Second, NASA should wriggle out of its commitment to the International Space Station, a $100 billion, orbiting white elephant. Congressional law now demands NASA continues to support this exercise until 2017. In May, a private spacecraft called Dragon successfully docked with the space station, showing commercial space flight can be a reality. Since SpaceX's Dragon capsule can carry people, NASA should effectively privatise the whole ISS enterprise - and the whole business of getting men and material into orbit. Turn the station into a hotel, get it sponsored by McDonald's; anything, really. Private enterprise may even manage to make it interesting.
With yet more funds saved, NASA should build a fleet of space telescopes. In terms of value for money, few machines can compete with the Kepler observatory. At a cost of $600 million (about the price of one Space Shuttle launch) this machine has revolutionised our view of the cosmos. In three years it has found more than 2000 ''exoplanets'' orbiting nearby stars, including dozens that are roughly Earth-like in size and temperature. Twenty years ago, we did not know of a single exoplanet; now, it is estimated that there are at least 30,000 potentially habitable planets within 1000 light years of Earth - places such as Kepler-22b, a world bigger than our own yet with similar surface temperatures and possibly a huge ocean covering its surface.
We need more Keplers, and bigger ones. Large space telescopes, or fleets of space telescopes, placed either in Earth's orbit or at the solar system's gravitational oases (known as the Lagrange points) would allow us to survey nearby Earth-like planets, sniffing their atmospheres spectroscopically for oxygen, methane, water vapour and the like - the tell-tale signs of a biosphere.
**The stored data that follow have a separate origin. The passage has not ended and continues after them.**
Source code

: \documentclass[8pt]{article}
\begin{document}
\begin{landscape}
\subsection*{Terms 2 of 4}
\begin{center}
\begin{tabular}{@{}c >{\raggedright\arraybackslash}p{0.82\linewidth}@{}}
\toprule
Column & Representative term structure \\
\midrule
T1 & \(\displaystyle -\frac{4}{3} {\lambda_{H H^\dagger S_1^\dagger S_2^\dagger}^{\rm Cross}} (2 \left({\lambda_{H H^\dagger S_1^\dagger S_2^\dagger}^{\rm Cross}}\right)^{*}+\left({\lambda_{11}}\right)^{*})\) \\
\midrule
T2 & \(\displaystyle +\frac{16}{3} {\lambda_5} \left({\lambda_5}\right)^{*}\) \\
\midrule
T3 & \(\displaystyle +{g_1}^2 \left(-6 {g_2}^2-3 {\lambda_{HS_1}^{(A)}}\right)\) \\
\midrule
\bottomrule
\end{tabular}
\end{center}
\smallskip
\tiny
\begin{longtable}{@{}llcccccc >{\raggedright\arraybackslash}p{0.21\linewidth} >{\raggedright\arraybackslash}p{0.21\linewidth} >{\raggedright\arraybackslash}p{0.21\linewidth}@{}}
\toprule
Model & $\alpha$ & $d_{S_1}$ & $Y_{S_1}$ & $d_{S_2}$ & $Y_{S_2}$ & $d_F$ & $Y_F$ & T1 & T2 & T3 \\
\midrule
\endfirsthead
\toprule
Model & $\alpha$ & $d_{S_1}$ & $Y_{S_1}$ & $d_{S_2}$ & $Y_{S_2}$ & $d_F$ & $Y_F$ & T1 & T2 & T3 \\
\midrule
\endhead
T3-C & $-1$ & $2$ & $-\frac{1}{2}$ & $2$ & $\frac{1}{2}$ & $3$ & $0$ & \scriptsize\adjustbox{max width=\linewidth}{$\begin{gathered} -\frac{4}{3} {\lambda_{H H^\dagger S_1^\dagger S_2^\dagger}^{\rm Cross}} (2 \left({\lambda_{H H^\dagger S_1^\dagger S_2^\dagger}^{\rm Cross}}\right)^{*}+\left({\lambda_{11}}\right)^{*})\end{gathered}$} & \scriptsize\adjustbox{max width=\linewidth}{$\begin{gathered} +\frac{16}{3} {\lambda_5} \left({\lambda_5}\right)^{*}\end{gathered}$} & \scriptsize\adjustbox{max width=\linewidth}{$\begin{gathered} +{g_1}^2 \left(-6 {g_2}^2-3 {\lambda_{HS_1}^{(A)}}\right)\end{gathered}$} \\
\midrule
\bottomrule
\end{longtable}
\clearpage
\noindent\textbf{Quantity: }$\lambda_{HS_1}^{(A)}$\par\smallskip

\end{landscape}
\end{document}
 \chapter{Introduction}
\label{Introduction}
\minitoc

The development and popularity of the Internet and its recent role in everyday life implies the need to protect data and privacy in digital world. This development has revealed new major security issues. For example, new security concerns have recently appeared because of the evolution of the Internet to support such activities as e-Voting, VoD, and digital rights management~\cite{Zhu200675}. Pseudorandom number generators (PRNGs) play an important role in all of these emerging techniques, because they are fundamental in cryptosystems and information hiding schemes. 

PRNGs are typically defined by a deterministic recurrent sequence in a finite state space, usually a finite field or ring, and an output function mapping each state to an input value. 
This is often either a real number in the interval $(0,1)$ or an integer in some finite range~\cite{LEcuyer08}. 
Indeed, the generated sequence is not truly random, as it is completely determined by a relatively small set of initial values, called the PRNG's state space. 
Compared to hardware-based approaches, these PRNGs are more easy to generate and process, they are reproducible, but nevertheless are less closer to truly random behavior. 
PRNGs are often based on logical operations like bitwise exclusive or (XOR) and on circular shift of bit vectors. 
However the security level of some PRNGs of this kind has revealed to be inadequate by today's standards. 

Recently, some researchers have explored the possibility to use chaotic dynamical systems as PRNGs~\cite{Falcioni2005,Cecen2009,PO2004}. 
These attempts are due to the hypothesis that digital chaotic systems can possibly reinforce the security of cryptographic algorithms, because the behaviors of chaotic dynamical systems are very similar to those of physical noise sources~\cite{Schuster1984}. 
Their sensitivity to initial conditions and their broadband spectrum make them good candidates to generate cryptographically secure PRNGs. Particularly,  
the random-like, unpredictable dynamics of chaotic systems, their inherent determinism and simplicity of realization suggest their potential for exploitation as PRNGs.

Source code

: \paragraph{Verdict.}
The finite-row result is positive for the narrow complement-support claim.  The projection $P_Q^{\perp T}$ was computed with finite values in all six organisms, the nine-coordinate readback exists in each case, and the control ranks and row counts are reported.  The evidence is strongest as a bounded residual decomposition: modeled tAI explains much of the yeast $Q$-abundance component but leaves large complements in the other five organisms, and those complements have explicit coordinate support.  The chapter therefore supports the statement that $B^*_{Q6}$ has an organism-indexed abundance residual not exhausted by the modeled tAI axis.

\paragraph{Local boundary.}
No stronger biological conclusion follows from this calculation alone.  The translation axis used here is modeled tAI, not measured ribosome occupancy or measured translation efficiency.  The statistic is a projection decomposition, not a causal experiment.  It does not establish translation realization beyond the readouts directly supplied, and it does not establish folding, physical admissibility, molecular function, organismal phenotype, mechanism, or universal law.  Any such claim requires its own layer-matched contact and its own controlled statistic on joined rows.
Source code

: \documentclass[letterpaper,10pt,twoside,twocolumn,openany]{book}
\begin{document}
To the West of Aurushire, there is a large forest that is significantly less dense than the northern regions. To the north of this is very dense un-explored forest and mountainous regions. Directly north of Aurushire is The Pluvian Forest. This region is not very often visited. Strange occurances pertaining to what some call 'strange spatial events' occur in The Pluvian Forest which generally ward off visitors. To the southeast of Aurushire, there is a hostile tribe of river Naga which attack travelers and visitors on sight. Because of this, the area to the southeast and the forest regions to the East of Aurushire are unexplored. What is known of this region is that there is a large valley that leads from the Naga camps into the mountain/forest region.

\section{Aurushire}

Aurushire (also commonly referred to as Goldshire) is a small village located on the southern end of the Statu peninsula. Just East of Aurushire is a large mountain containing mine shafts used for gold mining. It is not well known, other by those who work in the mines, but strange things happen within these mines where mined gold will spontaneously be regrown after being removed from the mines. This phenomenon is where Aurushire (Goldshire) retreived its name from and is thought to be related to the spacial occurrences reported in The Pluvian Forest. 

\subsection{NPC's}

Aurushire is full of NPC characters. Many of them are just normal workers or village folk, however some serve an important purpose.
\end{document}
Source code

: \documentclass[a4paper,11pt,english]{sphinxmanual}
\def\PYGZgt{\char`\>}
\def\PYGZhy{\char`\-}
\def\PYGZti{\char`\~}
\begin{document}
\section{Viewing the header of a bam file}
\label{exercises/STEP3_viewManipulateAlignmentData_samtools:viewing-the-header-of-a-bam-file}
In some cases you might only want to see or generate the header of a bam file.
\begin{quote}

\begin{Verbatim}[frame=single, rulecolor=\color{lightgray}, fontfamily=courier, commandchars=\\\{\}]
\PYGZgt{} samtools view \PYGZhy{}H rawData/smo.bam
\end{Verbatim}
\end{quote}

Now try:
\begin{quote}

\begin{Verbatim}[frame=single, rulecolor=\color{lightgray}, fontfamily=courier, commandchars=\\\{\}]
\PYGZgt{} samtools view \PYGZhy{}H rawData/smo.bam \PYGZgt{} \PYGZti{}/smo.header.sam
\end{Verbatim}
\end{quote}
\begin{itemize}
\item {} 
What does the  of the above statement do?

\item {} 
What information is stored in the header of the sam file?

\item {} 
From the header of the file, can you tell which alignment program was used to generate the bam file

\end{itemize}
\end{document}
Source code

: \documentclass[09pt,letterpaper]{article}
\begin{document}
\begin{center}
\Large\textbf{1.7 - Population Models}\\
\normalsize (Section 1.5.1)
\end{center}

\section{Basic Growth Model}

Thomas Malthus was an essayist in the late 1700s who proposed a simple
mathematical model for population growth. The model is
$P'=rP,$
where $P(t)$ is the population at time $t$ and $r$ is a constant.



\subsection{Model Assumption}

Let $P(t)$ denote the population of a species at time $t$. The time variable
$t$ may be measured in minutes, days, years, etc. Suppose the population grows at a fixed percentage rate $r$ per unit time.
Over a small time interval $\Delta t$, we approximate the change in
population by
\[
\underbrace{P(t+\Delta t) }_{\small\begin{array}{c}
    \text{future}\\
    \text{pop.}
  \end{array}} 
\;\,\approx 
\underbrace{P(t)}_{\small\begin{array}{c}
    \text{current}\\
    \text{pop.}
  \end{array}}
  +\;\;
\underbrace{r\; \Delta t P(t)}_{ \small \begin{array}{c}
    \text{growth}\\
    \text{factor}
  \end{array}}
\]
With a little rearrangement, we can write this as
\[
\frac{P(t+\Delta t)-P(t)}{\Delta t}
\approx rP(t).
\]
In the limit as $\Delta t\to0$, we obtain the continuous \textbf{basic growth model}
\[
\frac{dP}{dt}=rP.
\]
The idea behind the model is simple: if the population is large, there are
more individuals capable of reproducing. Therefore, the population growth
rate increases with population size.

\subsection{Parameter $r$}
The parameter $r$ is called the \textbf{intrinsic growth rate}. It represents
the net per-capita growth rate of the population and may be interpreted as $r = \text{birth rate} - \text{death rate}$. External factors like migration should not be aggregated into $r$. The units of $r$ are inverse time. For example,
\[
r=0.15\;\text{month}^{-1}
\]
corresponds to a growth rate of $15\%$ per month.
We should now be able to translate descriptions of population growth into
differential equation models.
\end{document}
With a really big telescope, we could theoretically see the dark-light colour changes that may signify continents and oceans passing as the planet rotates.
This does not mean, however, that human space exploration should cease altogether. A return to the moon makes sense, not least because the lunar far side is an ideal place to build extremely large telescopes that could explore the surfaces of ''Earth twins'' even more effectively. And if Mars looks promising, it remains the case that a human astrobiologist could achieve in a week what the best robot could do in three years.
Yet concentrating on a search for life would have the advantages of being scientifically valid, being relatively cheap and connecting with the public imagination. Since 1972, Americans have spent far more money making and watching movies about fictional aliens than they ever spent actually going into real space. Looking for ET will garner rather more enthusiasm than growing cress seeds in orbit. And there is a case for devoting modest public funds in the search for alien radio signals.
There remain scientifically and culturally valid reasons to maintain a human presence in space, not to mention more nebulous justifications such as vicarious excitement and national pride. But NASA should leave the flag-planting, for now, to the privateers and to other nations (the next humans on the moon will be Chinese, arriving in the late 2020s).
Go looking for life, and it may well find it. Once it does, all bets will be off - and NASA might just get the money to do whatever it wants.
Michael Hanlon is the author of The Worlds of Galileo and The Real Mars.